With the advent of the 5G era, the demands for features such as low latency and high concurrency are becoming increasingly significant. These sophisticated new network applications and services require huge gaps in network transmission bandwidth, network transmission latency, and user experience, making cloud computing face many technical challenges in terms of applicability. In response to cloud computing's shortcomings, edge computing has come into its own. However, many factors affect task offloading and resource allocation in the edge computing environment, such as the task offload latency, energy consumption, smart device mobility, end-user power, and other issues. This paper proposes a dynamic multi-winner game model based on incomplete information to solve multi-end users' task offloading and edge resource allocation.
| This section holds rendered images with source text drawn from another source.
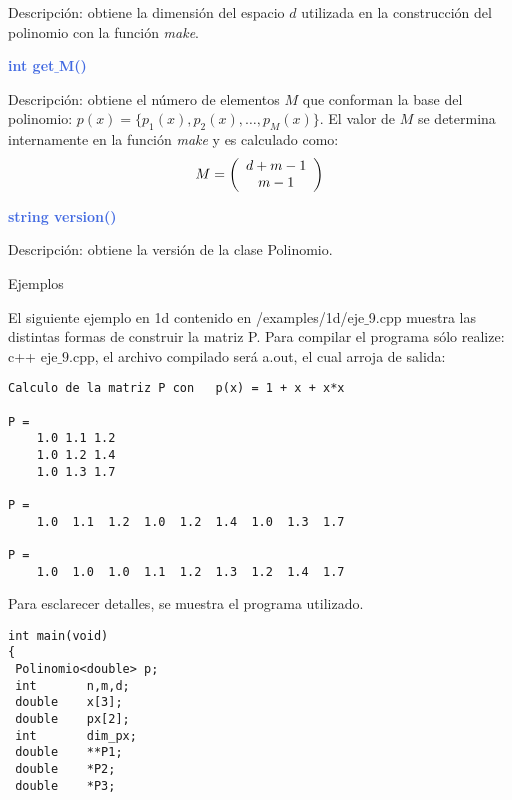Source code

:\documentclass[a4paper,11pt]{article}
\begin{document}
{{{{{{{{{\noindent
Descripci\'on: obtiene la dimensi\'on del espacio $d$ utilizada
en la construcci\'on del polinomio con la funci\'on \textit{make}.

\vspace{7mm}
\noindent
{\textcolor{RoyalBlue}{\textbf{ int get$\_$M()  } }

\noindent
Descripci\'on: obtiene el n\'umero de elementos $M$ que conforman
la base del polinomio: $p(x)=\{p_1(x), p_2(x), \ldots, p_M(x)\}$.
El valor de $M$ se determina internamente en la funci\'on \textit{make} y
es calculado como:
\[
M=
\left(
\begin{array}
[c]{c}%
d+m-1\\
m-1
\end{array}
\right)
\]



\vspace{7mm}
\noindent
{\textcolor{RoyalBlue}{ \textbf{string version()  } }

\noindent
Descripci\'on: obtiene la versi\'on de la clase Polinomio.


\newpage
\vspace{3mm}
\noindent
\begin{center}
\begin{Large}
Ejemplos
\end{Large}
\end{center}

El siguiente ejemplo en 1d contenido en /examples/1d/eje$\_$9.cpp muestra las distintas 
formas de construir la matriz P. Para compilar el programa s\'olo realize: c++ $\mbox{eje}\_\mbox{9.cpp}$,
el archivo compilado ser\'a a.out, el cual arroja de salida:
\begin{verbatim}
Calculo de la matriz P con   p(x) = 1 + x + x*x

P = 
    1.0 1.1 1.2 
    1.0 1.2 1.4 
    1.0 1.3 1.7 

P = 
    1.0  1.1  1.2  1.0  1.2  1.4  1.0  1.3  1.7  

P = 
    1.0  1.0  1.0  1.1  1.2  1.3  1.2  1.4  1.7 
\end{verbatim}
Para esclarecer detalles, se muestra el programa utilizado.    
\begin{verbatim}
int main(void)
{ 
 Polinomio<double> p;
 int       n,m,d;
 double    x[3];
 double    px[2];
 int       dim_px;
 double    **P1;
 double    *P2;
 double    *P3;



\end{verbatim}}}}}}}}}}}}
\end{document}
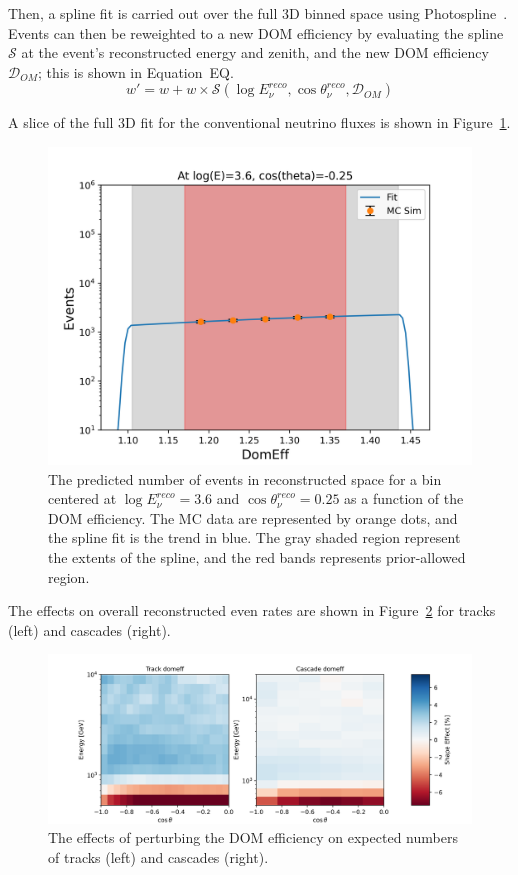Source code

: \documentclass[main.tex]{subfiles}
\begin{document}
Then, a spline fit is carried out over the full 3D binned space using Photospline~\cite{WHITEHORN20132214}. 
Events can then be reweighted to a new DOM efficiency by evaluating the spline $\mathcal{S}$ at the event's reconstructed energy and zenith, and the new DOM efficiency $\mathcal{D}_{OM}$; this is shown in Equation~EQ.
\begin{equation}\label{eq:domeff}
    w' = w + w\times \mathcal{S}(\log E_{\nu}^{reco}, \cos\theta_{\nu}^{reco}, \mathcal{D}_{OM})
\end{equation}

A slice of the full 3D fit for the conventional neutrino fluxes is shown in Figure~\ref{fig:domeff_fit}.
\begin{figure}
    \centering
    \includegraphics[width=0.8\linewidth]{figures/atmConv_logE_3.6_cosz_-0.25.png}
    \caption{The predicted number of events in reconstructed space for a bin centered at $\log E_{\nu}^{reco}=3.6$ and $\cos\theta_{\nu}^{reco}=0.25$ as a function of the DOM efficiency. The MC data are represented by orange dots, and the spline fit is the trend in blue. The gray shaded region represent the extents of the spline, and the red bands represents prior-allowed region.}\label{fig:domeff_fit}
\end{figure}

The effects on overall reconstructed even rates are shown in Figure~\ref{fig:domeff_analysis} for tracks (left) and cascades (right). 

\begin{figure}
    \centering
    \includegraphics[width=0.8\linewidth]{figures/systematics/domeff.png}
    \caption{The effects of perturbing the DOM efficiency on expected numbers of tracks (left) and cascades (right).}\label{fig:domeff_analysis}
\end{figure}
\end{document}
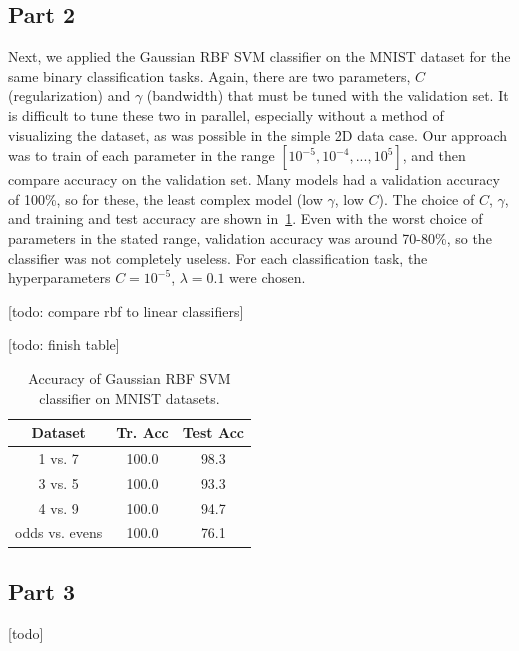 \subsection{Part 2}
Next, we applied the Gaussian RBF SVM classifier on the MNIST dataset for the same binary classification tasks.
Again, there are two parameters, $C$ (regularization) and $\gamma$ (bandwidth) that must be tuned with the validation set.
It is difficult to tune these two in parallel, especially without a method of visualizing the dataset, as was possible in the simple 2D data case.
Our approach was to train of each parameter in the range $[10^{-5}, 10^{-4}, ..., 10^{5}]$, and then compare accuracy on the validation set.
Many models had a validation accuracy of 100\%, so for these, the least complex model (low $\gamma$, low $C$).
The choice of $C$, $\gamma$, and training and test accuracy are shown in~\cref{table_4_2}.
Even with the worst choice of parameters in the stated range, validation accuracy was around 70-80\%, so the classifier was not completely useless.
For each classification task, the hyperparameters $C=10^{-5}$, $\lambda=0.1$ were chosen.


[todo: compare rbf to linear classifiers]

[todo: finish table]

\begin{table}[ht!]
\centering
\begin{tabular}{||c c c||}  
 \hline
 Dataset & Tr. Acc & Test Acc \\ [0.3ex] 
 \hline\hline
 1 vs. 7 & 100.0 & 98.3 \\ 
 \hline
 3 vs. 5 & 100.0 & 93.3 \\ 
 \hline
 4 vs. 9 & 100.0 & 94.7 \\ 
 \hline
 odds vs. evens & 100.0 & 76.1 \\ 
 \hline
\end{tabular}
\caption{Accuracy of Gaussian RBF SVM classifier on MNIST datasets.}
\label{table_4_2}
\end{table}

\subsection{Part 3}
[todo]

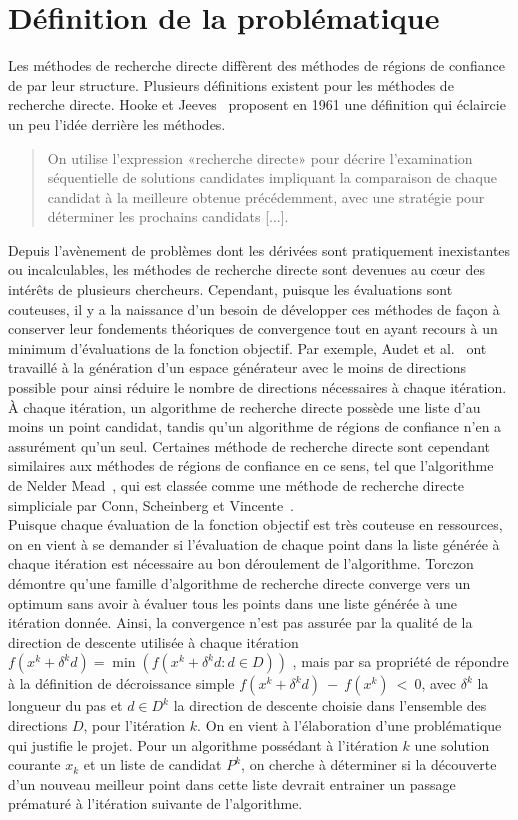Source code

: \section{Définition de la problématique}\label{sec:dpr}
Les méthodes de recherche directe diffèrent des méthodes de régions de confiance de par leur structure. Plusieurs définitions existent pour les méthodes de recherche directe. Hooke et Jeeves~\cite{HoJe61a} proposent en 1961 une définition qui éclaircie un peu l'idée derrière les méthodes.
\begin{quote}
	On utilise l'expression «recherche directe» pour décrire l'examination séquentielle de solutions candidates impliquant la comparaison de chaque candidat à la meilleure obtenue précédemment, avec une stratégie pour déterminer les prochains candidats [...].
\end{quote}
Depuis l'avènement de problèmes dont les dérivées sont pratiquement inexistantes ou incalculables, les méthodes de recherche directe sont devenues au cœur des intérêts de plusieurs chercheurs. Cependant, puisque les évaluations sont couteuses, il y a la naissance d'un besoin de développer ces méthodes de façon à conserver leur fondements théoriques de convergence tout en ayant recours à un minimum d'évaluations de la fonction objectif. Par exemple, Audet et al.~\cite{AuIaLeDTr2014} ont travaillé à la génération d'un espace générateur avec le moins de directions possible pour ainsi réduire le nombre de directions nécessaires à chaque itération.
À chaque itération, un algorithme de recherche directe possède une liste d'au moins un point candidat, tandis qu'un algorithme de régions de confiance n'en a assurément qu'un seul. Certaines méthode de recherche directe sont cependant similaires aux méthodes de régions de confiance en ce sens, tel que l'algorithme de Nelder Mead~\cite{NeMe65a}, qui est classée comme une méthode de recherche directe simpliciale par Conn, Scheinberg et Vincente~\cite{CoScVibook}.\\
Puisque chaque évaluation de la fonction objectif est très couteuse en ressources, on en vient à se demander si l'évaluation de chaque point dans la liste générée à chaque itération est nécessaire au bon déroulement de l'algorithme. Torczon~\cite{Torc97a} démontre qu'une famille d'algorithme de recherche directe converge vers un optimum sans avoir à évaluer tous les points dans une liste générée à une itération donnée. Ainsi, la convergence n'est pas assurée par la qualité de la direction de descente utilisée à chaque itération $f(x^k+\delta^k d) = \min(f(x^k+\delta^k d:d\in D)) $ , mais par sa propriété de répondre à la définition de décroissance simple $f(x^k+\delta^k d)~-~f(x^k)~<~0$, avec $\delta^k$ la longueur du pas et $d \in D^k $ la direction de descente choisie dans l'ensemble des directions $D$, pour l'itération $k$. On en vient à l'élaboration d'une problématique qui justifie le projet. Pour un algorithme possédant à l'itération $k$ une solution courante $x_k$ et un liste de candidat $P^k$, on cherche à déterminer si la découverte d'un nouveau meilleur point dans cette liste devrait entrainer un passage prématuré à l'itération suivante de l'algorithme.\\
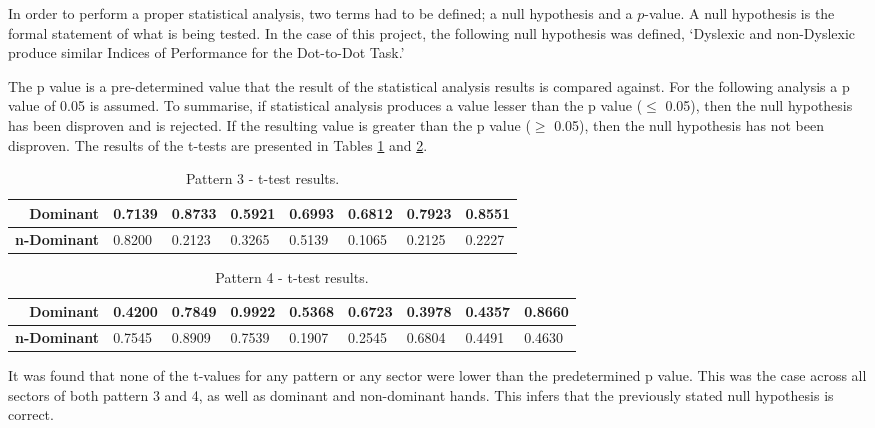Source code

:		In order to perform a proper statistical analysis, two terms had to be defined; a null hypothesis and a \(p\)-value. A null hypothesis is the formal statement of what is being tested. In the case of this project, the following null hypothesis was defined,
		‘Dyslexic and non-Dyslexic produce similar Indices of Performance for the Dot-to-Dot Task.’
		
		The p value is a pre-determined value that the result of the statistical analysis results is compared against. For the following analysis a p value of 0.05 is assumed. To summarise, if statistical analysis produces a value lesser than the p value ($\leq$ 0.05), then the null hypothesis has been disproven and is rejected. If the resulting value is greater than the p value ($\geq$ 0.05), then the null hypothesis has not been disproven. The results of the t-tests are presented in Tables \ref{tab_pat_3_t} and \ref{tab_pat_4_t}.

		\begin{table}[h]
			\centering
			\caption{Pattern 3 - t-test results.}
			\label{tab_pat_3_t}
			\begin{tabularx}{\textwidth}{|r|X|X|X|X|X|X|X|}
				\hline
				\textbf{Dominant}   & 0.7139 & 0.8733 & 0.5921 & 0.6993 & 0.6812 & 0.7923 & 0.8551 \\ \hline
				\textbf{n-Dominant} & 0.8200 & 0.2123 & 0.3265 & 0.5139 & 0.1065 & 0.2125 & 0.2227 \\ \hline
			\end{tabularx}
		\end{table}
	
		\begin{table}[h]
			\centering
			\caption{Pattern 4 - t-test results.}
			\label{tab_pat_4_t}
			\begin{tabularx}{\textwidth}{|r|X|X|X|X|X|X|X|X|}
				\hline
				\textbf{Dominant}   & 0.4200 & 0.7849 & 0.9922 & 0.5368 & 0.6723 & 0.3978 & 0.4357 & 0.8660 \\ \hline
				\textbf{n-Dominant} & 0.7545 & 0.8909 & 0.7539 & 0.1907 & 0.2545 & 0.6804 & 0.4491 & 0.4630 \\ \hline
			\end{tabularx}
		\end{table}
		
		It was found that none of the t-values for any pattern or any sector were lower than the predetermined p value. This was the case across all sectors of both pattern 3 and 4, as well as dominant and non-dominant hands. This infers that the previously stated null hypothesis is correct. 

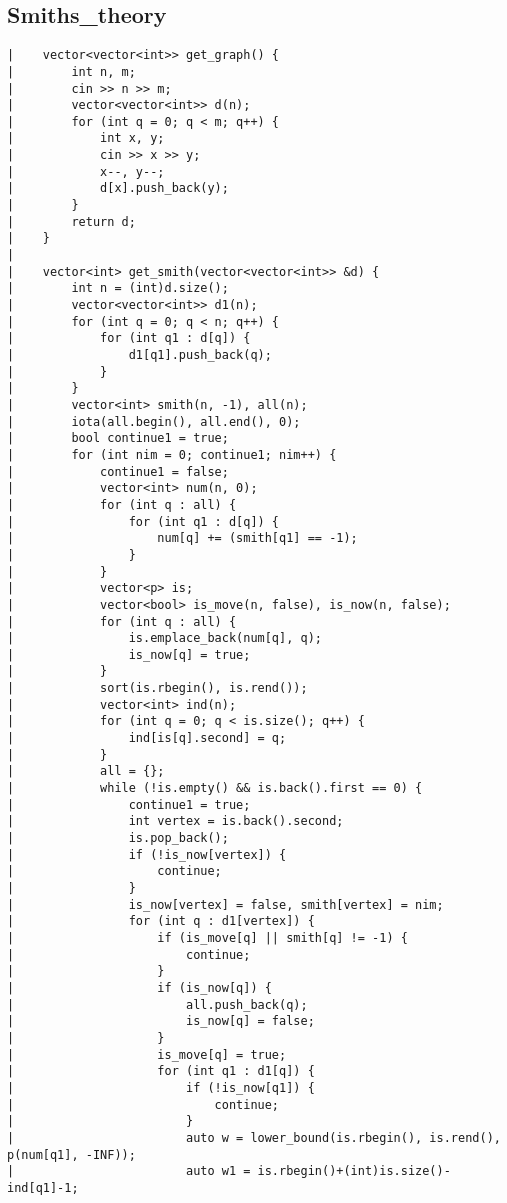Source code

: \documentclass[a4paper, 10pt]{article}
\begin{document}
\begin{center}
\section*{Smiths\_theory}
\begin{verbatim}
|    vector<vector<int>> get_graph() {
|        int n, m;
|        cin >> n >> m;
|        vector<vector<int>> d(n);
|        for (int q = 0; q < m; q++) {
|            int x, y;
|            cin >> x >> y;
|            x--, y--;
|            d[x].push_back(y);
|        }
|        return d;
|    }
|    
|    vector<int> get_smith(vector<vector<int>> &d) {
|        int n = (int)d.size();
|        vector<vector<int>> d1(n);
|        for (int q = 0; q < n; q++) {
|            for (int q1 : d[q]) {
|                d1[q1].push_back(q);
|            }
|        }
|        vector<int> smith(n, -1), all(n);
|        iota(all.begin(), all.end(), 0);
|        bool continue1 = true;
|        for (int nim = 0; continue1; nim++) {
|            continue1 = false;
|            vector<int> num(n, 0);
|            for (int q : all) {
|                for (int q1 : d[q]) {
|                    num[q] += (smith[q1] == -1);
|                }
|            }
|            vector<p> is;
|            vector<bool> is_move(n, false), is_now(n, false);
|            for (int q : all) {
|                is.emplace_back(num[q], q);
|                is_now[q] = true;
|            }
|            sort(is.rbegin(), is.rend());
|            vector<int> ind(n);
|            for (int q = 0; q < is.size(); q++) {
|                ind[is[q].second] = q;
|            }
|            all = {};
|            while (!is.empty() && is.back().first == 0) {
|                continue1 = true;
|                int vertex = is.back().second;
|                is.pop_back();
|                if (!is_now[vertex]) {
|                    continue;
|                }
|                is_now[vertex] = false, smith[vertex] = nim;
|                for (int q : d1[vertex]) {
|                    if (is_move[q] || smith[q] != -1) {
|                        continue;
|                    }
|                    if (is_now[q]) {
|                        all.push_back(q);
|                        is_now[q] = false;
|                    }
|                    is_move[q] = true;
|                    for (int q1 : d1[q]) {
|                        if (!is_now[q1]) {
|                            continue;
|                        }
|                        auto w = lower_bound(is.rbegin(), is.rend(), p(num[q1], -INF));
|                        auto w1 = is.rbegin()+(int)is.size()-ind[q1]-1;

\end{verbatim}
\end{center}
\end{document}
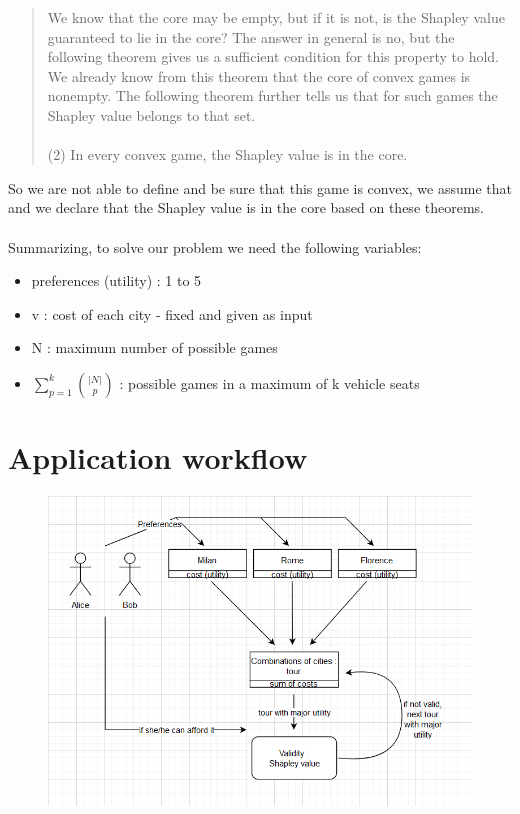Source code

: \documentclass{article}
\begin{document}
{\begin{quote}
    We know that the core may be empty, but if it is not, is the Shapley value guaranteed to lie in the core? The answer in general is no, but the following theorem gives us a sufficient condition for this property to hold. We already know from this theorem that the core of convex games is nonempty. The following theorem further tells us that for such games the Shapley value belongs to that set.\\\\
    (2) In every convex game, the Shapley value is in the core.
\end{quote}
So we are not able to define and be sure that this game is convex, we assume that and we declare that the Shapley value is in the core based on these theorems.\\\\
Summarizing, to solve our problem we need the following variables:
\begin{itemize}
    \item preferences (utility) : 1 to 5
    \item v : cost of each city - fixed and given as input
    \item N : maximum number of possible games
    \item  $\displaystyle\sum_{p=1}^k \binom {{\vert N \vert}} {p}$ : possible games in a maximum of k vehicle seats
\end{itemize}
}
\section{Application workflow}
\begin{figure}[htbp!]
\centering
  \includegraphics[width=\linewidth]{workflow.png}
  \label{fig:workflow}
\end{figure}
\end{document}
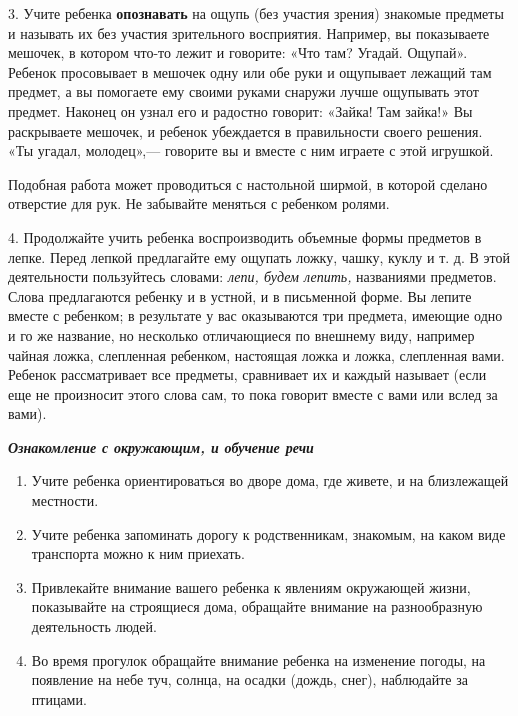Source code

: \documentclass{book}
\renewcommand{\emph}[1]{\textit{#1}}
\begin{document}
3. Учите ребенка \textbf{опознавать} на ощупь (без участия зрения)
знакомые предметы и называть их без участия зрительного восприятия.
Например, вы показываете мешочек, в котором что-то лежит и говорите:
«Что там? Угадай. Ощупай». Ребенок просовывает в мешочек одну или обе
руки и ощупывает лежащий там предмет, а вы помогаете ему своими руками
снаружи лучше ощупывать этот предмет. Наконец он узнал его и радостно
говорит: «Зайка! Там зайка!» Вы раскрываете мешочек, и ребенок
убеждается в правильности своего решения. «Ты угадал, молодец»,---
говорите вы и вместе с ним играете с этой игрушкой.

Подобная работа может проводиться с настольной ширмой, в которой сделано
отверстие для рук. Не забывайте меняться с ребенком ролями.

4. Продолжайте учить ребенка воспроизводить объемные формы предметов в
лепке. Перед лепкой предлагайте ему ощупать ложку, чашку, куклу и т. д.
В этой деятельности пользуйтесь словами: \emph{лепи, будем лепить,}
названиями предметов. Слова предлагаются ребенку и в устной, и в
письменной форме. Вы лепите вместе с ребенком; в результате у вас
оказываются три предмета, имеющие одно и го же название, но несколько
отличающиеся по внешнему виду, например чайная ложка, слепленная
ребенком, настоящая ложка и ложка, слепленная вами. Ребенок
рассматривает все предметы, сравнивает их и каждый называет (если еще не
произносит этого слова сам, то пока говорит вместе с вами или вслед за
вами).

\emph{\textbf{Ознакомление с окружающим, и обучение речи}}


\begin{enumerate}
\def\labelenumi{\arabic{enumi}.}
\item
  
  Учите ребенка ориентироваться во дворе дома, где живете, и на
  близлежащей местности.
  
\item
  
  Учите ребенка запоминать дорогу к родственникам, знакомым, на каком
  виде транспорта можно к ним приехать.
  
\item
  
  Привлекайте внимание вашего ребенка к явлениям окружающей жизни,
  показывайте на строящиеся дома, обращайте внимание на разнообразную
  деятельность людей.
  
\item
  
  Во время прогулок обращайте внимание ребенка на изменение погоды, на
  появление на небе туч, солнца, на осадки (дождь, снег), наблюдайте за
  птицами.
  
\end{enumerate}
\end{document}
First, based on the history of end-users storage in edge data centers, a hidden Markov model can predict other end-users' bid prices at time t. Based on these predicted auction prices, the model determines their bids. A dynamic multi-winner game model is used to solve the offload strategy that minimizes latency, energy consumption, cost, and to maximizes end-user satisfaction at the edge data center. Finally, the authors designed a resource allocation algorithm based on different priorities and task types to implement resource allocation in edge data centers. To ensure the prediction model's accuracy, the authors also use the expectation-maximization algorithm to learn the model parameters. Comparative experimental results show that the proposed model can better results in time delay, energy consumption, and cost.